(DATA TO PROCESS)
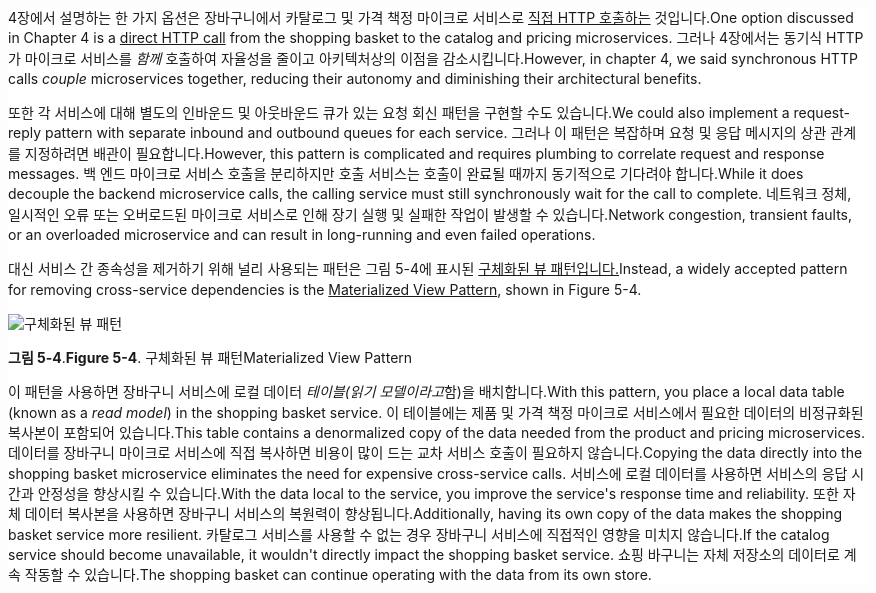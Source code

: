 <span data-ttu-id="c23c0-156">4장에서 설명하는 한 가지 옵션은 장바구니에서 카탈로그 및 가격 책정 마이크로 서비스로 [직접 HTTP 호출하는](service-to-service-communication.md#queries) 것입니다.</span><span class="sxs-lookup"><span data-stu-id="c23c0-156">One option discussed in Chapter 4 is a [direct HTTP call](service-to-service-communication.md#queries) from the shopping basket to the catalog and pricing microservices.</span></span> <span data-ttu-id="c23c0-157">그러나 4장에서는 동기식 HTTP가 마이크로 서비스를 *함께* 호출하여 자율성을 줄이고 아키텍처상의 이점을 감소시킵니다.</span><span class="sxs-lookup"><span data-stu-id="c23c0-157">However, in chapter 4, we said synchronous HTTP calls *couple* microservices together, reducing their autonomy and diminishing their architectural benefits.</span></span>

<span data-ttu-id="c23c0-158">또한 각 서비스에 대해 별도의 인바운드 및 아웃바운드 큐가 있는 요청 회신 패턴을 구현할 수도 있습니다.</span><span class="sxs-lookup"><span data-stu-id="c23c0-158">We could also implement a request-reply pattern with separate inbound and outbound queues for each service.</span></span> <span data-ttu-id="c23c0-159">그러나 이 패턴은 복잡하며 요청 및 응답 메시지의 상관 관계를 지정하려면 배관이 필요합니다.</span><span class="sxs-lookup"><span data-stu-id="c23c0-159">However, this pattern is complicated and requires plumbing to correlate request and response messages.</span></span>
<span data-ttu-id="c23c0-160">백 엔드 마이크로 서비스 호출을 분리하지만 호출 서비스는 호출이 완료될 때까지 동기적으로 기다려야 합니다.</span><span class="sxs-lookup"><span data-stu-id="c23c0-160">While it does decouple the backend microservice calls, the calling service must still synchronously wait for the call to complete.</span></span> <span data-ttu-id="c23c0-161">네트워크 정체, 일시적인 오류 또는 오버로드된 마이크로 서비스로 인해 장기 실행 및 실패한 작업이 발생할 수 있습니다.</span><span class="sxs-lookup"><span data-stu-id="c23c0-161">Network congestion, transient faults, or an overloaded microservice and can result in long-running and even failed operations.</span></span>

<span data-ttu-id="c23c0-162">대신 서비스 간 종속성을 제거하기 위해 널리 사용되는 패턴은 그림 5-4에 표시된 [구체화된 뷰 패턴입니다.](https://docs.microsoft.com/azure/architecture/patterns/materialized-view)</span><span class="sxs-lookup"><span data-stu-id="c23c0-162">Instead, a widely accepted pattern for removing cross-service dependencies is the [Materialized View Pattern](https://docs.microsoft.com/azure/architecture/patterns/materialized-view), shown in Figure 5-4.</span></span>

![구체화된 뷰 패턴](./media/materialized-view-pattern.png)

<span data-ttu-id="c23c0-164">**그림 5-4**.</span><span class="sxs-lookup"><span data-stu-id="c23c0-164">**Figure 5-4**.</span></span> <span data-ttu-id="c23c0-165">구체화된 뷰 패턴</span><span class="sxs-lookup"><span data-stu-id="c23c0-165">Materialized View Pattern</span></span>

<span data-ttu-id="c23c0-166">이 패턴을 사용하면 장바구니 서비스에 로컬 데이터 *테이블(읽기 모델이라고*함)을 배치합니다.</span><span class="sxs-lookup"><span data-stu-id="c23c0-166">With this pattern, you place a local data table (known as a *read model*) in the shopping basket service.</span></span> <span data-ttu-id="c23c0-167">이 테이블에는 제품 및 가격 책정 마이크로 서비스에서 필요한 데이터의 비정규화된 복사본이 포함되어 있습니다.</span><span class="sxs-lookup"><span data-stu-id="c23c0-167">This table contains a denormalized copy of the data needed from the product and pricing microservices.</span></span> <span data-ttu-id="c23c0-168">데이터를 장바구니 마이크로 서비스에 직접 복사하면 비용이 많이 드는 교차 서비스 호출이 필요하지 않습니다.</span><span class="sxs-lookup"><span data-stu-id="c23c0-168">Copying the data directly into the shopping basket microservice eliminates the need for expensive cross-service calls.</span></span> <span data-ttu-id="c23c0-169">서비스에 로컬 데이터를 사용하면 서비스의 응답 시간과 안정성을 향상시킬 수 있습니다.</span><span class="sxs-lookup"><span data-stu-id="c23c0-169">With the data local to the service, you improve the service's response time and reliability.</span></span> <span data-ttu-id="c23c0-170">또한 자체 데이터 복사본을 사용하면 장바구니 서비스의 복원력이 향상됩니다.</span><span class="sxs-lookup"><span data-stu-id="c23c0-170">Additionally, having its own copy of the data makes the shopping basket service more resilient.</span></span> <span data-ttu-id="c23c0-171">카탈로그 서비스를 사용할 수 없는 경우 장바구니 서비스에 직접적인 영향을 미치지 않습니다.</span><span class="sxs-lookup"><span data-stu-id="c23c0-171">If the catalog service should become unavailable, it wouldn't directly impact the shopping basket service.</span></span> <span data-ttu-id="c23c0-172">쇼핑 바구니는 자체 저장소의 데이터로 계속 작동할 수 있습니다.</span><span class="sxs-lookup"><span data-stu-id="c23c0-172">The shopping basket can continue operating with the data from its own store.</span></span>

(EXERCISE DESCRIPTION)
Throughout the material above, find every line holding "However" and copy it.

(RESULT)
: <span data-ttu-id="c23c0-156">4장에서 설명하는 한 가지 옵션은 장바구니에서 카탈로그 및 가격 책정 마이크로 서비스로 [직접 HTTP 호출하는](service-to-service-communication.md#queries) 것입니다.</span><span class="sxs-lookup"><span data-stu-id="c23c0-156">One option discussed in Chapter 4 is a [direct HTTP call](service-to-service-communication.md#queries) from the shopping basket to the catalog and pricing microservices.</span></span> <span data-ttu-id="c23c0-157">그러나 4장에서는 동기식 HTTP가 마이크로 서비스를 *함께* 호출하여 자율성을 줄이고 아키텍처상의 이점을 감소시킵니다.</span><span class="sxs-lookup"><span data-stu-id="c23c0-157">However, in chapter 4, we said synchronous HTTP calls *couple* microservices together, reducing their autonomy and diminishing their architectural benefits.</span></span>
<span data-ttu-id="c23c0-158">또한 각 서비스에 대해 별도의 인바운드 및 아웃바운드 큐가 있는 요청 회신 패턴을 구현할 수도 있습니다.</span><span class="sxs-lookup"><span data-stu-id="c23c0-158">We could also implement a request-reply pattern with separate inbound and outbound queues for each service.</span></span> <span data-ttu-id="c23c0-159">그러나 이 패턴은 복잡하며 요청 및 응답 메시지의 상관 관계를 지정하려면 배관이 필요합니다.</span><span class="sxs-lookup"><span data-stu-id="c23c0-159">However, this pattern is complicated and requires plumbing to correlate request and response messages.</span></span>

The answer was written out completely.